On page 3, left column, the authors claim:

(...) we note that since $X$ is a random matrix, its eigenvectors are also random, so that cross terms cancel in the quantity $(u^T x_i)^2$ and the average value is simply $| x_i |^2/n = 1/n$.


$\begin{align}n(u^T x_i)^2 &= \sum_{k=1}^n (x_i)_k^2 + \left( \sum_{k \neq l; (k, l) \in (A \times A) \cup (B \times B)} (x_i)_k (x_i)_l - \sum_{(k, l) \in (A \times B) \cup (B \times A)} (x_i)_k (x_i)_l \right)\\ &= |x_i|^2 + Z_i,\end{align}$

we want to show that $\mathbb{E}[Z_i] = 0$.

Now, it seems the authors are suggesting that since $X$ is such a matrix, then when $n \rightarrow \infty$ (implied throughout the paper) we may see the coordinates within each of its eigenvectors as independent random variables of zero mean. I can't see how, since they are so tangled by the elements of the matrix (as by the spectral theorem we have $X_{ij} = \sum_{k=1}^n \lambda_k (x_i)_k (x_j)_k$).

Maybe the answer is not as general as it seems and relies on features of the specific distribution of this $X$. The $X_{ij}$ are independent Bernoulli-distributed variables centered at the mean, with

$X_{ij} \sim \begin{cases} Be(p) - p \text{, if } \{i,j\} \in (A \times A) \cup (B \times B) \\ Be(q) - q \text{, if } \{i,j\} \in (A \times B) \cup (B \times A). \end{cases}$

The argument they refer to [p. 507] solves a similar case, where they were considering a vector $v$ drawn uniformly from the unit sphere and were concerned with $|v|^2$ instead of $(u^T x_i)^2$. After some research (e.g. this survey [§2 of Ch. 6, on p. 15] on eigenvectors of random matrices), it seems that for Wigner matrices like the one I am considering, it is expected that the eigenvectors follow a distribution close to uniform from the unit sphere (a... Haar measure?), so maybe this is the missing link?
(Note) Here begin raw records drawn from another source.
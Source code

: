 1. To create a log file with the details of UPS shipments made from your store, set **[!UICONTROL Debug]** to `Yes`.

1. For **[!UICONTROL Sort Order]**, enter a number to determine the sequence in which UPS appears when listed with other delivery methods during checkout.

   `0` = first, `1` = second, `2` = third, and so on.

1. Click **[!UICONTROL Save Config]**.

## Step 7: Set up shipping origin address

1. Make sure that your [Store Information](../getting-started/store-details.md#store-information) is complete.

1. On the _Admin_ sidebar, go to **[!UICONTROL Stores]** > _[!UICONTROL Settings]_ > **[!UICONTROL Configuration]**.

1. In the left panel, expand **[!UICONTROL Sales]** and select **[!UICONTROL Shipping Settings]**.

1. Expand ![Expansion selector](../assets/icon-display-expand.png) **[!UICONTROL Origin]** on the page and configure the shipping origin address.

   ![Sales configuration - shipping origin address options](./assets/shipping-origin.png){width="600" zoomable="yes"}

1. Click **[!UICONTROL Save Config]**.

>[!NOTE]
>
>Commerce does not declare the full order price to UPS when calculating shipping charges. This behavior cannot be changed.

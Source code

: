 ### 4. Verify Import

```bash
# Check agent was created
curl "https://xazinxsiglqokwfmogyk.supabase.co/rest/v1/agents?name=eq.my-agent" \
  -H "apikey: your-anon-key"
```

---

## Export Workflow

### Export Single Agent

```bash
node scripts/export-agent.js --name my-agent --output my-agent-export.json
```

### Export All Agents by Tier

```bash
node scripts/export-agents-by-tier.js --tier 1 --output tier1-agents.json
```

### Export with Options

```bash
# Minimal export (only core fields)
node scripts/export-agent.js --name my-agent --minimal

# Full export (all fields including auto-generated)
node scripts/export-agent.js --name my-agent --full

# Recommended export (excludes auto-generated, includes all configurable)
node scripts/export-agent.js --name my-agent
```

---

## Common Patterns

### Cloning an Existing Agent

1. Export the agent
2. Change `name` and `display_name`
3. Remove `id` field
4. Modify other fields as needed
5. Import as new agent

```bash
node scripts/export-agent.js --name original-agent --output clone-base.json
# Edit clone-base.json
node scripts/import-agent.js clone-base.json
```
But then how do Bernoulli-distributed variables centered at the mean relate to, for example, the Gaussian Orthogonal Ensemble or anything like that? (I could not find anything, since the first four moments don't match the criteria for direct comparisons). I have been trying to see if there is something about the adjacency matrix of random graphs on this matter as well, but it has been unfruitful up to now.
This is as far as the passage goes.